| EXERCISE GOAL |
Look for the word "werden" in the entries and copy each line where it appears.

Source texts of formatted documents

● ● ● ●

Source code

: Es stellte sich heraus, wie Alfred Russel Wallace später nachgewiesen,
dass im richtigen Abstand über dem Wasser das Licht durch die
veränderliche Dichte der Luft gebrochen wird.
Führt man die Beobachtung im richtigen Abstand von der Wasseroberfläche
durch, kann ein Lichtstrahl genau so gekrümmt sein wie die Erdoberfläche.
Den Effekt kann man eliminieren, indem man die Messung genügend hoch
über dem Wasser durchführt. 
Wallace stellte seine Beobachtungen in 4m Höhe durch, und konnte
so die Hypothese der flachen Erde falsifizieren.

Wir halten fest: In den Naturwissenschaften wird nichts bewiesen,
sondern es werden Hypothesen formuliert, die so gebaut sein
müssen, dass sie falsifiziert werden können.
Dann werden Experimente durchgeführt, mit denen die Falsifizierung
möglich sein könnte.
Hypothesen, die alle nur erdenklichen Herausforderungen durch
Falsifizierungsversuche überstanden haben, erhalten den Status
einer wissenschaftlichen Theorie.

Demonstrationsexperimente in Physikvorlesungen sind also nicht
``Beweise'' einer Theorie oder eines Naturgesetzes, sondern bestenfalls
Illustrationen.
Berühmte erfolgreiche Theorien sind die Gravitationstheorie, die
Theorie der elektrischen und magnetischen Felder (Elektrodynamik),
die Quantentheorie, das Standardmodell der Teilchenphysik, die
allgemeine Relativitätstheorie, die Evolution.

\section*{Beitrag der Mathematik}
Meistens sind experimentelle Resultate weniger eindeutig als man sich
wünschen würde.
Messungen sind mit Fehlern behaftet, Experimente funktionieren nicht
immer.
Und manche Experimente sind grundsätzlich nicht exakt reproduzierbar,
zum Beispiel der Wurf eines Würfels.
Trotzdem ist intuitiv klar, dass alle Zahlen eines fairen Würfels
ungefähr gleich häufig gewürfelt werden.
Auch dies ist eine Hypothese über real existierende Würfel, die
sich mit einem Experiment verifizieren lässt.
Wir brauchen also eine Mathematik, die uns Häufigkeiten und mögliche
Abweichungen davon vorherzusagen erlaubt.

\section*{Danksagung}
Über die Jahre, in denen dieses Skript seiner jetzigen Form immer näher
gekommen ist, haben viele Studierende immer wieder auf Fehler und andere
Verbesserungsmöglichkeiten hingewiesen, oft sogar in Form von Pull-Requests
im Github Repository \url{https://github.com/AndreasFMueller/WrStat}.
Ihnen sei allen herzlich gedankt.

● ● ● ●

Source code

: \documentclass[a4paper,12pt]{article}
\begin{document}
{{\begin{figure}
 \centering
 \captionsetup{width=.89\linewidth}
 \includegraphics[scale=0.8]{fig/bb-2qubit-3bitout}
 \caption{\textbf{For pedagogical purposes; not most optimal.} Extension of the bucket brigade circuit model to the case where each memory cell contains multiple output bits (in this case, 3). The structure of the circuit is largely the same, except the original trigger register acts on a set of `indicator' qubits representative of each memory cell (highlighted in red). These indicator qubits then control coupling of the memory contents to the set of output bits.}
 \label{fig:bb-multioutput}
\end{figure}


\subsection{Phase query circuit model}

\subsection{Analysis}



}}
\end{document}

● ● ● ●

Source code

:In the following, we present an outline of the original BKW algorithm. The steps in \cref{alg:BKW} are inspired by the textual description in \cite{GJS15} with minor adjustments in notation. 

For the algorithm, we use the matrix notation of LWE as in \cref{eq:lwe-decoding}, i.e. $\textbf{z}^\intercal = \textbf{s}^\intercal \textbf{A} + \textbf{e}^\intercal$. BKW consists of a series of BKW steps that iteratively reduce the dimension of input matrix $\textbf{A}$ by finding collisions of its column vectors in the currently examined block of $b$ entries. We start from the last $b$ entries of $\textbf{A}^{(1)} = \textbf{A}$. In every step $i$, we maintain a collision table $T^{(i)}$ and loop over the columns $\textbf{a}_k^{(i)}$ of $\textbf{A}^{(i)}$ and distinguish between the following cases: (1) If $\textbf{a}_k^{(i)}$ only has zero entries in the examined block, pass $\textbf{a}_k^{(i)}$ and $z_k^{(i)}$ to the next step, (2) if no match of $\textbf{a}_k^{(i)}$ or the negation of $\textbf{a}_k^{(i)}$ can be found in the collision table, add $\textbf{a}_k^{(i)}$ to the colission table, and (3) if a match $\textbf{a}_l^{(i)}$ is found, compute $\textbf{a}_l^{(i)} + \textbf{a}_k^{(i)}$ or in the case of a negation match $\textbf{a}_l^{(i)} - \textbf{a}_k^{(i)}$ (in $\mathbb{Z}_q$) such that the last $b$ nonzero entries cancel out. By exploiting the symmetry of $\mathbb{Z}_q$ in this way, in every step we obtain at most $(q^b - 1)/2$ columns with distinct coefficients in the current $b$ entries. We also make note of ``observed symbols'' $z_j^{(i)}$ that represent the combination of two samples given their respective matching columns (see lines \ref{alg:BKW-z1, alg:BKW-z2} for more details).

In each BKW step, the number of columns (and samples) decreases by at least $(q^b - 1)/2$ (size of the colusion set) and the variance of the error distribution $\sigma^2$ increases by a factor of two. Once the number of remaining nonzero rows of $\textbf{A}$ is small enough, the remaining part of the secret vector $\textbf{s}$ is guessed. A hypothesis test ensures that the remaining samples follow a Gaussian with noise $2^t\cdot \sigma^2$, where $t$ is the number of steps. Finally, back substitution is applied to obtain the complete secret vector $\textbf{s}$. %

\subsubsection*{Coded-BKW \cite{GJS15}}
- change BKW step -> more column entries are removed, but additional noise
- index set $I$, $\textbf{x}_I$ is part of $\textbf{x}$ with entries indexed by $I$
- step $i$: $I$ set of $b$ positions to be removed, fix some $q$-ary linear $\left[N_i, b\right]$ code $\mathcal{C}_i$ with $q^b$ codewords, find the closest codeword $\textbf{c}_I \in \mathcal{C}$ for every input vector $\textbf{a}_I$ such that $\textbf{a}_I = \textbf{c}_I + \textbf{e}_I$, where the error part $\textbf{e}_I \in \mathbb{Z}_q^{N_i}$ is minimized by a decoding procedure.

● ● ● ●

| OUTPUT FOR THIS EXERCISE |
sondern es werden Hypothesen formuliert, die so gebaut sein
müssen, dass sie falsifiziert werden können.
Dann werden Experimente durchgeführt, mit denen die Falsifizierung
ungefähr gleich häufig gewürfelt werden.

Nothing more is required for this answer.